Cultural diplomacy is an exchange of ideas and values to promote understanding between cultures which can also work to positively influence public opinion of a nation's image in another country. It targets a non-government audience, so works at a grassroots level alongside official diplomatic channels.
Arts and culture are not constrained by language barriers. Culture crosses political boundaries and can open doors for dialogue where other more traditional approaches fail. In this way Australia is advancing our national interest, international policy and trade goals at the same time as projecting an image of Australia on the world stage as a creative, sophisticated and tolerant nation.
For the arts and culture sector cultural diplomacy provides greater opportunity for Australian artists and organisations to promote and expand cultural trade internationally, and strategically links the sector more closely to the nation's diplomatic activities.
The AICC has refined its regional priorities to reflect Australia's foreign and trade commitments. Future ‘focus countries' have been chosen, and Australia will engage with them to promote Australian arts and culture.
The focus country in 2010 is China. This coincides with the Shanghai Expo 2010. The Australian Pavilion will open on 8 June 2010 and will feature a program promoting the Australian lifestyle, environment and industry, painting Australia as an innovative nation.
The program will include a cultural component that will draw visitors to the Australian Pavilion and showcase the creativity and talent of Australia's performing artists, drawn from every state and territory. Based on previous Expo experience, Australia expects to attract seven million visitors.
The focus on China will extend beyond the Expo and the borders of Shanghai. The government is currently working together with the states and territories to put together a year-long showcase of Australian arts and culture in China. This will enable Australian artists to reach audiences that have not been accessed before and build an image of Australia to the wider Chinese community.
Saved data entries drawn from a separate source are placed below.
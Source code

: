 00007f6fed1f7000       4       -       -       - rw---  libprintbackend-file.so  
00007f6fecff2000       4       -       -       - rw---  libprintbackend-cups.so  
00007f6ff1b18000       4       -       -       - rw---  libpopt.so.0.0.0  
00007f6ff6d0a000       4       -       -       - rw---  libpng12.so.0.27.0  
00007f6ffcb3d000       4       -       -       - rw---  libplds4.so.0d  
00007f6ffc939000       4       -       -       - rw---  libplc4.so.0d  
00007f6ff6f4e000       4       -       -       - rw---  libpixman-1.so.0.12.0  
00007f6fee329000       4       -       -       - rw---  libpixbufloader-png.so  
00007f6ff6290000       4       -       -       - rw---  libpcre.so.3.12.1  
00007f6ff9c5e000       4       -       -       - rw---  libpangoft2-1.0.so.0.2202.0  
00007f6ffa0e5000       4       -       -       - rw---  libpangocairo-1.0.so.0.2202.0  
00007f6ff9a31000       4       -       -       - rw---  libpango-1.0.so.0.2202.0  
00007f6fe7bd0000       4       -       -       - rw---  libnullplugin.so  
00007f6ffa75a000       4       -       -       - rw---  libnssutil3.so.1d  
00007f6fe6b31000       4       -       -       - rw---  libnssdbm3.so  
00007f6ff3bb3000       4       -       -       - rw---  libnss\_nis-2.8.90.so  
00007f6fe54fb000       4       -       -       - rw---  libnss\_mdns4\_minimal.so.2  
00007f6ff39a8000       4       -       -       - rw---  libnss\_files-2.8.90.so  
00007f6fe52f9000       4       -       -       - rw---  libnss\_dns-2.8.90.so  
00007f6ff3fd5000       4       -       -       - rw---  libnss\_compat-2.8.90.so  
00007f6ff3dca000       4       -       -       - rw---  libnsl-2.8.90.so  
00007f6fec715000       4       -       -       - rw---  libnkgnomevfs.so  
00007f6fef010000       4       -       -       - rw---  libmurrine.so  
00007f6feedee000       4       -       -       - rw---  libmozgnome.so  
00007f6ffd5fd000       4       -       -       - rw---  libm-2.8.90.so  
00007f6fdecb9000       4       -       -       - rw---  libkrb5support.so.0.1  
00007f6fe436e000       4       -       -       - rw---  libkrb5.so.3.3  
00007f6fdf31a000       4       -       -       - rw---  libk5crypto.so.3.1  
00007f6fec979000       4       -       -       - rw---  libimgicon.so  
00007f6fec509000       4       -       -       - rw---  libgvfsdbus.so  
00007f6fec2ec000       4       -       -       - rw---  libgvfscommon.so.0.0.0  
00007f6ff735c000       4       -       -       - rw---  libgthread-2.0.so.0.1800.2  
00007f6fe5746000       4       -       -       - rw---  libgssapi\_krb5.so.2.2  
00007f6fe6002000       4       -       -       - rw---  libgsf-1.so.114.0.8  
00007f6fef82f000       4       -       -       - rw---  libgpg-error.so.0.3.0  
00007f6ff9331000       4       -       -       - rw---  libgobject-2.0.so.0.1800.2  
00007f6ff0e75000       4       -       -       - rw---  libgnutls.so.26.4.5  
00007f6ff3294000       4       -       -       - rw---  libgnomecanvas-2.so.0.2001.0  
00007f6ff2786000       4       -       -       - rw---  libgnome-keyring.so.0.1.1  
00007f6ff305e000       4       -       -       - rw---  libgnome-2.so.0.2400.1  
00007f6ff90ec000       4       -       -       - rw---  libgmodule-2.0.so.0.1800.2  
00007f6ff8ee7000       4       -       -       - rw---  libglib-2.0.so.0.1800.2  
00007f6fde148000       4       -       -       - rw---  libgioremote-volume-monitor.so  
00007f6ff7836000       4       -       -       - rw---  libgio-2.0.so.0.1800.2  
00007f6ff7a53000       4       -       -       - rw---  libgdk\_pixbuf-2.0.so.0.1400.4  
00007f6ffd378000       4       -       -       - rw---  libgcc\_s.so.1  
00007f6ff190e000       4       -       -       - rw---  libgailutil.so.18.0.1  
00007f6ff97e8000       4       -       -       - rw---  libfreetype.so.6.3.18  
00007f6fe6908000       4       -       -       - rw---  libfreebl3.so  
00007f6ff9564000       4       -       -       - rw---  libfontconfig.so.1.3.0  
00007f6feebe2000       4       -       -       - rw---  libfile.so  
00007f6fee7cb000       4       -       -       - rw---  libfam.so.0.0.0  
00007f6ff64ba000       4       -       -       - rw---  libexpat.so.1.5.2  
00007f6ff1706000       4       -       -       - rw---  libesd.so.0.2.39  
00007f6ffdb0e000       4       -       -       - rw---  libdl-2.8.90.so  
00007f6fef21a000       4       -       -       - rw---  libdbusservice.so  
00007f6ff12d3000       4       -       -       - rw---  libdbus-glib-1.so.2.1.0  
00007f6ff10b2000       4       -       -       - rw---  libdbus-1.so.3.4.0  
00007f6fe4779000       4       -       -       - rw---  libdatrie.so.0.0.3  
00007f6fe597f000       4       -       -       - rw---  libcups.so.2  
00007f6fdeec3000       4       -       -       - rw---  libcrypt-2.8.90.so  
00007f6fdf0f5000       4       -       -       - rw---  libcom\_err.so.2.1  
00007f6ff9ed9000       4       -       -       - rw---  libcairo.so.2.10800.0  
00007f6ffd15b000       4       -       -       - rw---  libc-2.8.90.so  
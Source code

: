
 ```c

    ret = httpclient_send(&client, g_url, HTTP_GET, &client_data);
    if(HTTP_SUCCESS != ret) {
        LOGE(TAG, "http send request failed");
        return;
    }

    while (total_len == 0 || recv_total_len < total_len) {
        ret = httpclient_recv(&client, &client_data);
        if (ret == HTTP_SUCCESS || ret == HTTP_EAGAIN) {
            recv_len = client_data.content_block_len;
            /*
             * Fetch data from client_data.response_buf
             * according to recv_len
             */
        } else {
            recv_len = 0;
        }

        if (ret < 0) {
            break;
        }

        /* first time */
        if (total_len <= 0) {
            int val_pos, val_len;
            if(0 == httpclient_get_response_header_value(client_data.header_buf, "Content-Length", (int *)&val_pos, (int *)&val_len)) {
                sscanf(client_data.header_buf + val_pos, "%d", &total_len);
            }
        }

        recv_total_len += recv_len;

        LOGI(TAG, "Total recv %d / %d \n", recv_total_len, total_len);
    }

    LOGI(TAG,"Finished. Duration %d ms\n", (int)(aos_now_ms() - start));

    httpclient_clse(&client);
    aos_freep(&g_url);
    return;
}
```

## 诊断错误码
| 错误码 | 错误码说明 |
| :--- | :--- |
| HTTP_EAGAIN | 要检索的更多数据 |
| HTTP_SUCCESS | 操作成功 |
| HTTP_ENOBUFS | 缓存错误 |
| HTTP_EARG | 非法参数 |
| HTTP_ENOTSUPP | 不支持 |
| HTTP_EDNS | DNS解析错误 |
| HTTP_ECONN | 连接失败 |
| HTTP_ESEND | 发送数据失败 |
The benefits of linking diplomatic activities into existing cultural initiatives extend beyond developing and maintaining the Australian arts and culture presence internationally. It promotes closer and more valuable ties to regional and global nations through trade, investment, tourism, academic and people-to-people contacts.
More information on the Shanghai world expo can be found at www.expo2010.com.au www.expo2010.com.au
IN2OZ, sponsored by the AICC and DAFT, is a recent example of cultural diplomacy at work in Indonesia. The program sponsored Australian Idol star Jessica Mauboy to visit Indonesia in 2008.
Mauboy visited a community based program, Senang Hati Foundation, that provides physiotherapy to people with a disability in Ubud, and two schools of the 2,000 built and renovated under the Australia-Indonesia Partnership Basic Education Program. She also visited an Australian-funded project, Yayasan Pecinta Budaya Bebali, which supports sustainable livelihoods through the community’s traditional weaving, and made a trip to her ancestral homeland in East Nusa Tenggara. Mauboy’s visit, which attracted great interest and excitement among young Indonesians, demonstrates how targeted cultural diplomacy can support Australia’s foreign policy objectives. Her appearances received extensive media coverage, particularly in online and youth media which would not normally cover aid stories. Mauboy’s story—her father is Indonesian and her mother Indigenous Australian—struck a chord with audiences and reflected a modern, engaged bilateral relationship.